Tally every line of the entries that contains the string "title", then reply with only that number.

[Opening Records for the task section]

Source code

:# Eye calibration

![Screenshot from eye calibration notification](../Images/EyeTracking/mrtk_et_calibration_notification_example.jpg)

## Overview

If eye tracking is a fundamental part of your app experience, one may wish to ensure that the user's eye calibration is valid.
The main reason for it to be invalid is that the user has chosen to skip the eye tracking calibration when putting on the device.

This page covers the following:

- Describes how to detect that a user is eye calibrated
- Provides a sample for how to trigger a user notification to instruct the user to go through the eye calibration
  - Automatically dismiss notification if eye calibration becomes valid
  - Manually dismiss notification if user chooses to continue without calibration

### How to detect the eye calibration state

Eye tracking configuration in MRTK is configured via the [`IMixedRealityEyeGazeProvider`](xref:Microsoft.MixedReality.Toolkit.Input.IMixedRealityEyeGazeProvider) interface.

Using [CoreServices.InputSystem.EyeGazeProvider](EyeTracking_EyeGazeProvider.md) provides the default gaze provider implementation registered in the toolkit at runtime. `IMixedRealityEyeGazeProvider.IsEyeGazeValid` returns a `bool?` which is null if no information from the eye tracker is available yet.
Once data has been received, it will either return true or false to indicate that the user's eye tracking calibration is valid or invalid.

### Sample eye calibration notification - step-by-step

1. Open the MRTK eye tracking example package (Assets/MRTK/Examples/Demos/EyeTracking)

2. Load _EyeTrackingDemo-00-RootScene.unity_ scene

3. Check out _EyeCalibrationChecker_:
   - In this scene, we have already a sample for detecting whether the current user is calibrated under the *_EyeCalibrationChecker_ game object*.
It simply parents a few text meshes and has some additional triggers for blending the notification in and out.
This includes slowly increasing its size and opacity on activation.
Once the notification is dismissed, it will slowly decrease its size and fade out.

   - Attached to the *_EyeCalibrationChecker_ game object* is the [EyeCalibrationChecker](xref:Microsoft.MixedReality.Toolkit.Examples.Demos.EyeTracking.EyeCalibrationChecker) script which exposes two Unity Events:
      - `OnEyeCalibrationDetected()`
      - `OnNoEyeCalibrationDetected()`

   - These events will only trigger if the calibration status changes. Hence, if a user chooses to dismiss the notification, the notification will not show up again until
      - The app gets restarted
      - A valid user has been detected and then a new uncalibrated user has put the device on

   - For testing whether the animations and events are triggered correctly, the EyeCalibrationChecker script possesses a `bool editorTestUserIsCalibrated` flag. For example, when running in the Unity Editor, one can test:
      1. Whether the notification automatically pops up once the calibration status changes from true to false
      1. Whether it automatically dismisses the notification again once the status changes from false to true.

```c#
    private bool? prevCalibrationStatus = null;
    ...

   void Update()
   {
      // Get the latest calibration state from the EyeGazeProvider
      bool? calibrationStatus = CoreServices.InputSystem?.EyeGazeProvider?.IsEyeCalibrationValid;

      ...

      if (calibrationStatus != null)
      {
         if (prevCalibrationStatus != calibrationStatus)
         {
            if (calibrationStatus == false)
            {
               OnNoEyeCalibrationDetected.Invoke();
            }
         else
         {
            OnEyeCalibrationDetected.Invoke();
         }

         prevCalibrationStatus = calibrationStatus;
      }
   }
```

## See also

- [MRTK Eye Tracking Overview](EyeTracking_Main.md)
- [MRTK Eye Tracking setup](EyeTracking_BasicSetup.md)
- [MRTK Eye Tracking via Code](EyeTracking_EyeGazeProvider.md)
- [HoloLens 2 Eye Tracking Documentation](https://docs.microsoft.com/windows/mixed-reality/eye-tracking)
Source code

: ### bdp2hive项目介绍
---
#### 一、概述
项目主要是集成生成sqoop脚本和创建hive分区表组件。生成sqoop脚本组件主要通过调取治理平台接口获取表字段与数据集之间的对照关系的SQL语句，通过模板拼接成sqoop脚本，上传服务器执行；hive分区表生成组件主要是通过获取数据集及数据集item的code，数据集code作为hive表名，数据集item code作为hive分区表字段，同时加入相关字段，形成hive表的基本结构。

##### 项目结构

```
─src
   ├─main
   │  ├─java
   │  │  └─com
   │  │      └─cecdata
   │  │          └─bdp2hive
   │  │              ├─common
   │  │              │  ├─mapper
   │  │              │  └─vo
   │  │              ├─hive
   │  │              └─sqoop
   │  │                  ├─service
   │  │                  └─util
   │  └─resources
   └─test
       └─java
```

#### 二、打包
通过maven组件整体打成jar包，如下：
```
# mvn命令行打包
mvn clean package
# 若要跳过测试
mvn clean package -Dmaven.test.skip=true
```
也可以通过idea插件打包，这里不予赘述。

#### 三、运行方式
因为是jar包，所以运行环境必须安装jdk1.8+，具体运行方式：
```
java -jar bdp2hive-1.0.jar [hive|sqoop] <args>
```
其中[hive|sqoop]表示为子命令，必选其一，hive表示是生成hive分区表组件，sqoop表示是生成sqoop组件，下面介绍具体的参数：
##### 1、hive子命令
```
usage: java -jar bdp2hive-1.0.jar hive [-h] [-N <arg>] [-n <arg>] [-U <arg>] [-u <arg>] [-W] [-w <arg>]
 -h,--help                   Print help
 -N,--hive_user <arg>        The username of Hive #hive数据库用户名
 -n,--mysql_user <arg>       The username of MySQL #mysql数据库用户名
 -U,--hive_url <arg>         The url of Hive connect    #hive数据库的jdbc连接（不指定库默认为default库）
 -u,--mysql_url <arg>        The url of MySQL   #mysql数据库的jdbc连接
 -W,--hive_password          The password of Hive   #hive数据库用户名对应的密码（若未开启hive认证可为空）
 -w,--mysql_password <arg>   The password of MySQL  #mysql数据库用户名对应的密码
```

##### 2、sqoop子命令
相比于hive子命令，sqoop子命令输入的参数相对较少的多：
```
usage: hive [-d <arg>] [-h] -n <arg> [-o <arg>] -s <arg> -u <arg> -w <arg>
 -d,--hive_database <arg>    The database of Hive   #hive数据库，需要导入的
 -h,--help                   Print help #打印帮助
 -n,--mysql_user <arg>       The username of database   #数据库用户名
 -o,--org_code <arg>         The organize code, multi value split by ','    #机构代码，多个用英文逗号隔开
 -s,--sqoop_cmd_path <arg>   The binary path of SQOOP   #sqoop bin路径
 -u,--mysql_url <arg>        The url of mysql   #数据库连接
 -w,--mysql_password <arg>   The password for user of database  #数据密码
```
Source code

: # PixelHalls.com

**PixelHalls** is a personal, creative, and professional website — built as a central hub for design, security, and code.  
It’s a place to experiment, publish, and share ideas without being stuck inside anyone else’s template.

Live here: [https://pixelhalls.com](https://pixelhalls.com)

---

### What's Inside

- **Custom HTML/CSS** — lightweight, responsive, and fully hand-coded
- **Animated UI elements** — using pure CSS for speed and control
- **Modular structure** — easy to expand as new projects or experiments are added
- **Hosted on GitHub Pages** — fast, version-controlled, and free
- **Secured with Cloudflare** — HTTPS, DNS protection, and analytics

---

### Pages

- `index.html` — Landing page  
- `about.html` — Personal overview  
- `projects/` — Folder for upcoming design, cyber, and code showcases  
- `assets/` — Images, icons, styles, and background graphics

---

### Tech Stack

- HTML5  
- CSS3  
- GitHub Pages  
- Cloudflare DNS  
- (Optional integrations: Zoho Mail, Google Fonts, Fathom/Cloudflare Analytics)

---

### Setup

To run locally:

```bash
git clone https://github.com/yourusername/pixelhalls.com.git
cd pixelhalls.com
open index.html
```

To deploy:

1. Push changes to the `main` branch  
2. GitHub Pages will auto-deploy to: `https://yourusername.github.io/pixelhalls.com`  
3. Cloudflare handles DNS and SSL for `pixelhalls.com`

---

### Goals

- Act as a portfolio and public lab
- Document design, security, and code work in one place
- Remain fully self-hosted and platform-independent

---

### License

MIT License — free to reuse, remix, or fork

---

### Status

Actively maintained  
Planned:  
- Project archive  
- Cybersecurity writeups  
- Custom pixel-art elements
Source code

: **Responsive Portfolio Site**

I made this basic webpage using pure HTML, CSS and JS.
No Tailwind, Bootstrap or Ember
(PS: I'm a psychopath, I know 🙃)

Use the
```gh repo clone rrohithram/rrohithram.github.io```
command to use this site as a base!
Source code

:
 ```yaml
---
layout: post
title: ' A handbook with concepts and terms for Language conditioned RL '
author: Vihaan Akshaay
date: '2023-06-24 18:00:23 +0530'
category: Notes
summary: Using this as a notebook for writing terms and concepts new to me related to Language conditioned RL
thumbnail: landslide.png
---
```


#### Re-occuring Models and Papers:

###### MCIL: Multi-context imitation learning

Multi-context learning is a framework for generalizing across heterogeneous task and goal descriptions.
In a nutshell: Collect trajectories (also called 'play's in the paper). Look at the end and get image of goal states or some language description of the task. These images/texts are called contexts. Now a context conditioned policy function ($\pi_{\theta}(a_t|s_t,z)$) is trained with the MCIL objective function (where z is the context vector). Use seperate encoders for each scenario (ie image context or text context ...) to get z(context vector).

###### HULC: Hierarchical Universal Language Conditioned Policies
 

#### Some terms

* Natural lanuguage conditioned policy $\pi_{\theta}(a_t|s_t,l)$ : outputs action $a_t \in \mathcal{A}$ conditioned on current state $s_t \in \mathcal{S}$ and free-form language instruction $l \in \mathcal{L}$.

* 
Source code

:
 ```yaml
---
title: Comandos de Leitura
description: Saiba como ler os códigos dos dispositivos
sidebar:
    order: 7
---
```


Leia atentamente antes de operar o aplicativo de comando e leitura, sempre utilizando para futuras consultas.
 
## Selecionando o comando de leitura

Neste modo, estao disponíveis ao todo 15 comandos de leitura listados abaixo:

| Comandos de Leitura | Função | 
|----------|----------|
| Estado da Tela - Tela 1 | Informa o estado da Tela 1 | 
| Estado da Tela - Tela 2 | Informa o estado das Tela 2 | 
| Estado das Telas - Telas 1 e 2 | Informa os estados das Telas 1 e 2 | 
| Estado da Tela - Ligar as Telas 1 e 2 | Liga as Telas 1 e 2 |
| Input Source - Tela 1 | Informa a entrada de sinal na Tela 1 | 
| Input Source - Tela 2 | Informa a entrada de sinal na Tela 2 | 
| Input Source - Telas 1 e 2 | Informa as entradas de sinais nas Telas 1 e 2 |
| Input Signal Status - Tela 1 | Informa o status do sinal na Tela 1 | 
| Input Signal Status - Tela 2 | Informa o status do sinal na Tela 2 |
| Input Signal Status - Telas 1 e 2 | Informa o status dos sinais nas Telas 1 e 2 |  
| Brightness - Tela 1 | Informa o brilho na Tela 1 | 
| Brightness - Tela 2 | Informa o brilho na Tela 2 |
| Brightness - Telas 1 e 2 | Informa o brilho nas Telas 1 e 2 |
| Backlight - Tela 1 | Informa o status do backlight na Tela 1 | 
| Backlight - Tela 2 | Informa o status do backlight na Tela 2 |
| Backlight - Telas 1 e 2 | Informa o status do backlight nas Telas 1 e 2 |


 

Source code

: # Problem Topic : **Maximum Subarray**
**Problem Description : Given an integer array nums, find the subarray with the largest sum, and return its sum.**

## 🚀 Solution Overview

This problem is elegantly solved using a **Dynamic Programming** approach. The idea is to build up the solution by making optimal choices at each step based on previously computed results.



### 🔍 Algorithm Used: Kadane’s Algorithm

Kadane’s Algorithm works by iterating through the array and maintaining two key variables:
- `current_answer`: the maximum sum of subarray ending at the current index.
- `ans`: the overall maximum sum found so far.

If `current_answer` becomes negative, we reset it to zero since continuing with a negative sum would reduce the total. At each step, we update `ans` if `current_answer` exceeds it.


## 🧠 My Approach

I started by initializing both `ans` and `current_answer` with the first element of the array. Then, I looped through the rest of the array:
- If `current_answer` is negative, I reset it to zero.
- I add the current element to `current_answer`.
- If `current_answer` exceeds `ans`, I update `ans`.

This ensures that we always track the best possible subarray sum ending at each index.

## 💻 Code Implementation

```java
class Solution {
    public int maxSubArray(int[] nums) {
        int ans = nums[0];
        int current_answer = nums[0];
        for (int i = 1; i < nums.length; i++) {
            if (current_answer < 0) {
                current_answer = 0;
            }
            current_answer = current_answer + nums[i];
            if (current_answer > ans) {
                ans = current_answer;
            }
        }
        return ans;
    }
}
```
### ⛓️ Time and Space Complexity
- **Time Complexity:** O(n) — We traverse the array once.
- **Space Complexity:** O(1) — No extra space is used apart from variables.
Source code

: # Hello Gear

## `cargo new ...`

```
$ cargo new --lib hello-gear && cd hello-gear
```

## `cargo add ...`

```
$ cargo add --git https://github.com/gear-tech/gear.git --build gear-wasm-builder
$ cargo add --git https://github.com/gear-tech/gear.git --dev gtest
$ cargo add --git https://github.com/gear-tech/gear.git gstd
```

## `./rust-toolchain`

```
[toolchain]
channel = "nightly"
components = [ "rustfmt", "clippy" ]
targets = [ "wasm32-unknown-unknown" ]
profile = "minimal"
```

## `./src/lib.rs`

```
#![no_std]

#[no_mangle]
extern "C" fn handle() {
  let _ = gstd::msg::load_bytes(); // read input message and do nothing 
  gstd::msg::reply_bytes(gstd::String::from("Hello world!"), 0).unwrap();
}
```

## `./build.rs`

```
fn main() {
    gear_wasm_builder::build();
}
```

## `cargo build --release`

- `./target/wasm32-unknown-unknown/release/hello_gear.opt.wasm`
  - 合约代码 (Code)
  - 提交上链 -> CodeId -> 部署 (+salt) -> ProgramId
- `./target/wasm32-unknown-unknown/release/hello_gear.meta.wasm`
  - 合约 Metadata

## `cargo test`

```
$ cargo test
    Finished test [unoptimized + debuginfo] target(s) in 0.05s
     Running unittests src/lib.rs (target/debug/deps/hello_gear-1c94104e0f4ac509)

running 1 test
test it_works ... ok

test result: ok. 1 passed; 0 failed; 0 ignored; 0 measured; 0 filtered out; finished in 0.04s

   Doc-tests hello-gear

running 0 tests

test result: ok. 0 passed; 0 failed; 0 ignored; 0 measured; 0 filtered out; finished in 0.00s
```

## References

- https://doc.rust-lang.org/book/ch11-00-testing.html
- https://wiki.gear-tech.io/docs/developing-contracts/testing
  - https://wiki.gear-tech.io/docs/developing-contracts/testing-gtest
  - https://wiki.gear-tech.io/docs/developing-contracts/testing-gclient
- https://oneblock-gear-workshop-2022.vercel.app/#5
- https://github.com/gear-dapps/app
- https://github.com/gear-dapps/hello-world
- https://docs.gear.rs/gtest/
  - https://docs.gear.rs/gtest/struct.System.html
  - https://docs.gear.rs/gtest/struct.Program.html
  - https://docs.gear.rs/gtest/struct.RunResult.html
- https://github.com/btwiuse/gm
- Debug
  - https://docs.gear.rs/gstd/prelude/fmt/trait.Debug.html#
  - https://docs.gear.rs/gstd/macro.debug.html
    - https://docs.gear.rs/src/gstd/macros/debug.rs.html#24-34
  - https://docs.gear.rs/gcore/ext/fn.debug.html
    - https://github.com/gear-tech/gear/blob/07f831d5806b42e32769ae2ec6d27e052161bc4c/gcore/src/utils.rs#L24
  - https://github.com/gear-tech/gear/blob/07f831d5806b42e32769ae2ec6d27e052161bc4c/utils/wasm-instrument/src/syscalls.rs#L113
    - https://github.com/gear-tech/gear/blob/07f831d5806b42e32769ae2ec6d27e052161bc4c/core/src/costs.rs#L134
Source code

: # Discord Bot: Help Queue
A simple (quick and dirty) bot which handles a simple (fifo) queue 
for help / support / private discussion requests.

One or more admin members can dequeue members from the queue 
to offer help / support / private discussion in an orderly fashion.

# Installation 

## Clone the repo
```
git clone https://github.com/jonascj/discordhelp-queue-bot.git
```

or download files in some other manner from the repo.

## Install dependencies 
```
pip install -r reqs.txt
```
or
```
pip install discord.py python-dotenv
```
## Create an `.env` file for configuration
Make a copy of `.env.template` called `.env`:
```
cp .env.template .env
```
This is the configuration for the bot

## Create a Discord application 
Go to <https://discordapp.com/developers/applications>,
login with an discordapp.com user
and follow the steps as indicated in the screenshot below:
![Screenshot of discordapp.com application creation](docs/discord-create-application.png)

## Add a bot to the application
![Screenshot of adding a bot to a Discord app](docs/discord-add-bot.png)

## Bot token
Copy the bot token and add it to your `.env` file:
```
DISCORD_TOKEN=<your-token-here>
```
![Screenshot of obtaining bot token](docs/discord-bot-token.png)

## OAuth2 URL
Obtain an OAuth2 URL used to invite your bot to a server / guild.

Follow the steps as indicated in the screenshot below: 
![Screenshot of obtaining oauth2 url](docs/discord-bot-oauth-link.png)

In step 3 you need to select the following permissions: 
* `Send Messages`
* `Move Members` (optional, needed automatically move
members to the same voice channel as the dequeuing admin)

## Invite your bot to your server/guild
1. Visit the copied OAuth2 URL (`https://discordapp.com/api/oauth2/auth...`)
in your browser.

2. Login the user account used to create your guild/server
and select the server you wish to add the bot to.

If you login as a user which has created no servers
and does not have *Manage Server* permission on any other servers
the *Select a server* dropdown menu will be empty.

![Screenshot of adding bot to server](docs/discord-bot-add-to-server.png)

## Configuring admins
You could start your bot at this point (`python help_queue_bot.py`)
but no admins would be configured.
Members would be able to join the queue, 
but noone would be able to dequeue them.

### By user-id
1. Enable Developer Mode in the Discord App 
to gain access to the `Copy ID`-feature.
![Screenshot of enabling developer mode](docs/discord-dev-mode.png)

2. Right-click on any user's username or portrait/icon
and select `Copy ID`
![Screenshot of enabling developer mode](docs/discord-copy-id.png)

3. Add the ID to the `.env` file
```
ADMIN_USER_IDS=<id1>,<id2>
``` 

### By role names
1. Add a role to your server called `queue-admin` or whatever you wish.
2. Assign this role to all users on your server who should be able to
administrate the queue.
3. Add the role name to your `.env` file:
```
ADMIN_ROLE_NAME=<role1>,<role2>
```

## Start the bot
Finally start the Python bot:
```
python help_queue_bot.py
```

[Closing Records for the task section]

# [Answer]
2